Colton Cowser still has the text, and for a while that was probably the safest way for the Orioles to reach him.
The phone call that was supposed to kick off his draft night came from a Houston number, and Cowser didn’t pick up. He was expecting a Baltimore area code, not another one of the spam calls that hit his phone all day. So he let it go, showed the number to a friend, and got the same advice back: don’t answer it.
By then, Orioles executive vice president Mike Elias had already tried to deliver the news that Baltimore was taking the Sam Houston State outfielder with the No. 5 pick in the 2021 draft. Elias ended up sending a text, introducing himself and asking Cowser to “a buzz.”
Cowser laughed about it yesterday, holding up his phone and pointing to the draft-night text, another message about an option, and a playoff celebration photo. That’s the full Elias archive.
“I was told the Baltimore Orioles were drafting me, so I was like anticipating a Baltimore area code phone number,” Cowser recalled yesterday. “Instead I got a Houston one, and I was like, well, I’m not gonna answer.
I get so many Houston calls because my area code is Houston.
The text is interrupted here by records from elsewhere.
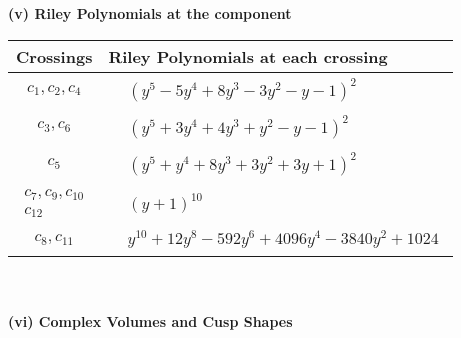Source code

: \documentclass[1p]{elsarticle_modified}
\theoremstyle{definition}
\begin{document}
\newpage\renewcommand{\arraystretch}{1}
\flushleft \textbf{(v) Riley Polynomials at the component}\newline \\
\begin{tabular}{m{50pt}|m{274pt}}
Crossings & \hspace{64pt}Riley Polynomials at each crossing \\
\hline $$\begin{aligned}c_{1},c_{2},c_{4}\end{aligned}$$&$\begin{aligned}
&(y^5-5 y^4+8 y^3-3 y^2- y-1)^2
\end{aligned}$\\
\hline $$\begin{aligned}c_{3},c_{6}\end{aligned}$$&$\begin{aligned}
&(y^5+3 y^4+4 y^3+y^2- y-1)^2
\end{aligned}$\\
\hline $$\begin{aligned}c_{5}\end{aligned}$$&$\begin{aligned}
&(y^5+y^4+8 y^3+3 y^2+3 y+1)^2
\end{aligned}$\\
\hline $$\begin{aligned}c_{7},c_{9},c_{10}\\c_{12}\end{aligned}$$&$\begin{aligned}
&(y+1)^{10}
\end{aligned}$\\
\hline $$\begin{aligned}c_{8},c_{11}\end{aligned}$$&$\begin{aligned}
&y^{10}+12 y^8-592 y^6+4096 y^4-3840 y^2+1024
\end{aligned}$\\
\hline
\end{tabular}\\~\\
\newpage\flushleft \textbf{(vi) Complex Volumes and Cusp Shapes}
\end{document}
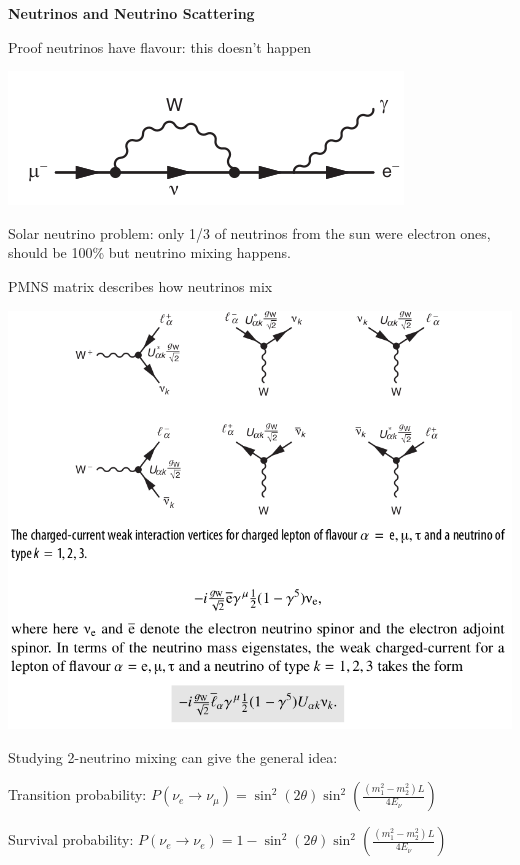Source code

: \textbf{Neutrinos and Neutrino Scattering}

Proof neutrinos have flavour: this doesn't happen
\begin{center}
    \includegraphics[width=0.3\linewidth]{images/neutrino_flavour.png}
\end{center}

Solar neutrino problem: only 1/3 of neutrinos from the sun were electron ones, should be 100\% but neutrino mixing happens.

PMNS matrix describes how neutrinos mix

\begin{center}
    \includegraphics[width=\linewidth]{images/neutrino_production.png}
\end{center}

Studying 2-neutrino mixing can give the general idea:

Transition probability:
$P(\nu_e \to \nu_\mu) = \sin^2(2\theta) \sin^2(\frac{(m_1^2 - m_2^2) L}{4E_\nu})$

Survival probability:
$P(\nu_e \to \nu_e) = 1 - \sin^2(2\theta) \sin^2(\frac{(m_1^2 - m_2^2) L}{4E_\nu})$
I get so many spam calls a day.
“I showed my friend, and he’s like, ‘Don’t answer that.’ So I was just like, ‘I’m not gonna answer that.’”
The joke is easy now. At the time, Cowser had no clue Baltimore was about to call his name.
He said he didn’t really know where he was headed until pick three, when his agent texted him that the Orioles were drafting him. Before that, there had been no Zoom call, no real back-and-forth with the club.
Baltimore did bring him in for a pre-draft workout about 10 days earlier, and that visit gave him a chance to meet Elias and a couple of scouts.
“It went well, and here we are,” Cowser said.
The night itself turned into a family-and-friends gathering, with one extra layer of draft-day weirdness. Cowser celebrated alongside pitcher Ty Madden, his high school teammate, who was selected 32nd by the Tigers out of the University of Texas.
“He was actually supposed to get picked before me and ended up going after me,” Cowser said. “We did a little draft party together.
We went to high school together. Had some of our high school friends, college friends from both schools, and both our families, so that was cool.”
Cowser said he doesn’t rub it in.
“It was a long night because for whatever reason he ended up dropping in the draft,” Cowser said. “Really cool night, though.”
The Orioles’ selection of Cowser fit the range many expected. He was projected to go somewhere between picks 10 and 16, but the pre-draft interest started to narrow the gap. He worked out with the Royals, who held the seventh pick, and the Diamondbacks at No. 6 also reached out.
“So all of a sudden, picks five, six and seven reached out, and my agent was like, if something were to happen, you’d be under slot there,” Cowser said. “And that’s what happened.”
Even now, the draft still pops into his head when the anniversary rolls around. The buildup before it? Not so much.
“I just feel like there’s so much going on in the present day,” he said. “I think when draft day comes around, like yeah, I think about when I got drafted, but I don’t think really leading up to it.
It’s more so just a little blimp on the radar of, like, ‘Oh, today’s draft day. I remember when that happened.’
But I’d say only really on the specific day rather than what leads up to it.
“It was awesome, dream come true. It was one of those things that the anticipation, the buildup, the whole prior year and couple years leading up to that, and being able to almost like breathe a little bit after getting drafted, and then realizing, OK, now it’s come to get going, this was a really good feeling. I don’t really think there’s anything that you can emulate in your life to describe it.”
And even with the spoiler from his agent, Cowser said the moment still landed.
“I think it was cool to know,” he said. “But I definitely missed Mike’s phone call.”